On 1/6/2010 6:47 AM, lstep wrote:
Hello,
I get spams that have an 'Envelope-From' (Sender, or equivalent attribute)
different from the 'From' header contained in the mail. The spam sets the
'From' in the header to an (existing) internal user.
If the spammer would have set the Envelope-From to an internal user as well,
he would have been blocked, not by Spamassassin, but by the MTA (Postfix),
where I set the list of IP allowed to send mail as an internal user.
Is there something implemented in Spamassassin to test and prevent mails
that come from 'outside' that have the header 'From' set to an internal
user?
It's very difficult... checking the MAIL FROM is rather straightforward
with SPF policy checks.
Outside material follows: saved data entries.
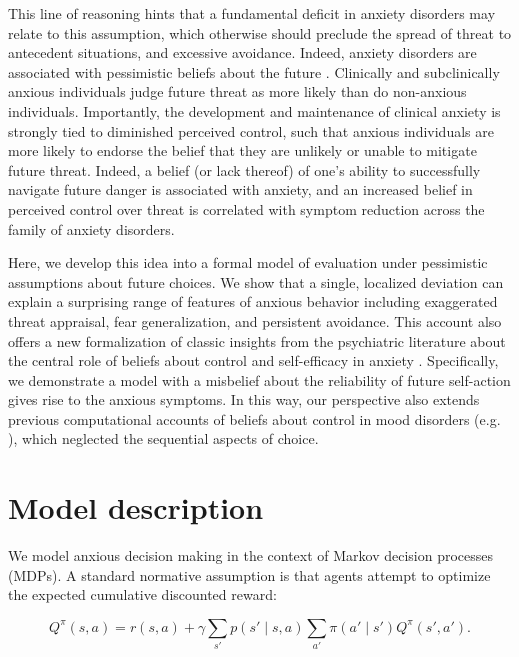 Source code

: \documentclass[11pt]{article} %
\begin{document}
This line of reasoning hints that a fundamental deficit in anxiety disorders may relate to this assumption, which otherwise should preclude the spread of threat to antecedent situations, and excessive avoidance. Indeed, anxiety disorders are associated with pessimistic beliefs about the future \citep{ClarkBeck2011}. Clinically and subclinically anxious individuals judge future threat as more likely than do non-anxious individuals\citep{ButlerMathews1983, ButlerMathews1987, MacleodByrne1996}. Importantly, the development and maintenance of clinical anxiety is strongly tied to diminished perceived control\citep{bandura1977, barlow2002, gallagher2014a}, such that anxious individuals are more likely to endorse the belief that they are unlikely or unable to mitigate future threat. Indeed, a belief (or lack thereof) of one's ability to successfully navigate future danger is associated with anxiety\citep{davey1996, dugas1997}, and an increased belief in perceived control over threat is correlated with symptom reduction across the family of anxiety disorders\citep{gallagher2014b}. 

Here, we develop this idea into a formal model of evaluation under pessimistic assumptions about future choices. We show that a single, localized deviation can explain a surprising range of features of anxious behavior including exaggerated threat appraisal, fear generalization, and persistent avoidance. This account also offers a new formalization of classic insights from the psychiatric literature about the central role of beliefs about control and self-efficacy in anxiety \citep{bandura1977, barlow2002}. Specifically, we demonstrate a model with a misbelief about the reliability of future self-action gives rise to the anxious symptoms. In this way, our perspective also extends previous computational accounts of beliefs about control in mood disorders (e.g. \cite{HuysDayan2009}), which neglected the sequential aspects of choice.

\section{Model description}

We model anxious decision making in the context of Markov decision processes (MDPs). A standard normative assumption is that agents attempt to optimize the expected cumulative discounted reward:

\begin{equation*}
Q^\pi(s,a) = r(s,a) + \gamma \sum_{s'} p(s' \mid s,a) \sum_{a'} \pi(a' \mid s') Q^\pi(s',a').
\end{equation*}
\end{document}
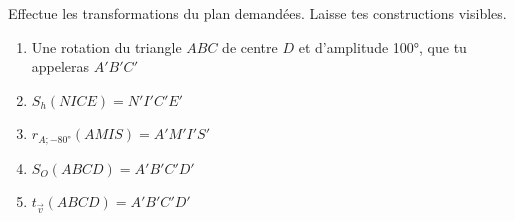 \documentclass[parskip=half-,twoside=semi, 12pt]{scrartcl}
\newcommand{\figcolor}{white}
\begin{document}
\begin{solappliquer}
    Effectue les transformations du plan demandées. Laisse tes constructions visibles.
    \begin{enumerate}
        \item Une rotation du triangle \(ABC\) de centre \(D\) et d'amplitude \ang{100}, que tu appeleras \(A'B'C'\)
              \begin{center}
                  
              \end{center}
        \item \(S_{h}(NICE) = N'I'C'E'\)
              \begin{center}
                  
              \end{center}
              \newpage
        \item \(r_{A;\ang{-80}}(AMIS) = A'M'I'S'\)
              \begin{center}
                  
              \end{center}
        \item \(S_{O}(ABCD)=A'B'C'D'\)
              \begin{center}
                  
              \end{center}
        \item \(t_{\overrightarrow{v}}(ABCD)=A'B'C'D'\)
              \begin{center}
                  
              \end{center}
    \end{enumerate}
\end{solappliquer}
\end{document}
We test during SMTP session time using
Postfix's policy service and deny if the SPF record is set to "-all" and
it doesn't validate. So nothing with a SPF_FAIL gets as far as SA.
The closest that I got for "From" forgery was to create a few rules and
then meta them together. And even then, I don't dare set the score much
higher then 2.5.
First a rule to see if if the "From" was purporting to be from our domain.
header __LOCAL_FROM_OURDOMAIN
From =~ /\@(domain1|domain2|domain3|domain4)\.com/i
A check to see if it's a mailing list (this needs to be converted into a
meta-rule that determines a few different ways whether it's a mailing
list). On the upside, most mailing lists are listed in one of the DNS
based whitelists and already come with a negative score when scored by SA.
header __LOCAL_ISMAILINGLIST
List-ID =~ /\<.+\>/
A really braindead test to see whether the Received-SPF line indicated
that it was from one of our servers.
header LOCAL_SPF_OURSERVER
Recieved-SPF =~ /(domain1|domain2|domain3|domain4)/i
score LOCAL_SPF_OURSERVER -1.0
And finally a meta rule that ties it all together and scores it.
meta LOCAL_FORGED_FROM
(__LOCAL_FROM_OURDOMAIN && !SPF_PASS &&
!LOCAL_SPF_OURSERVER && !__LOCAL_ISMAILINGLIST)
score LOCAL_FORGED_FROM 2.5
describe LOCAL_FORGED_FROM From address is forged as our domain
But I'm not totally convinced that this rule set works properly. There
are bound to be corner cases that I haven't considered. However, on our
system, we don't delete high-scoring messages - they merely get
quarantined (moved server-side with a Sieve script) into the user's IMAP
Junk folder. And we only quarantine for stuff over ~9.0. So the cost
of a high-scoring false-positive is low.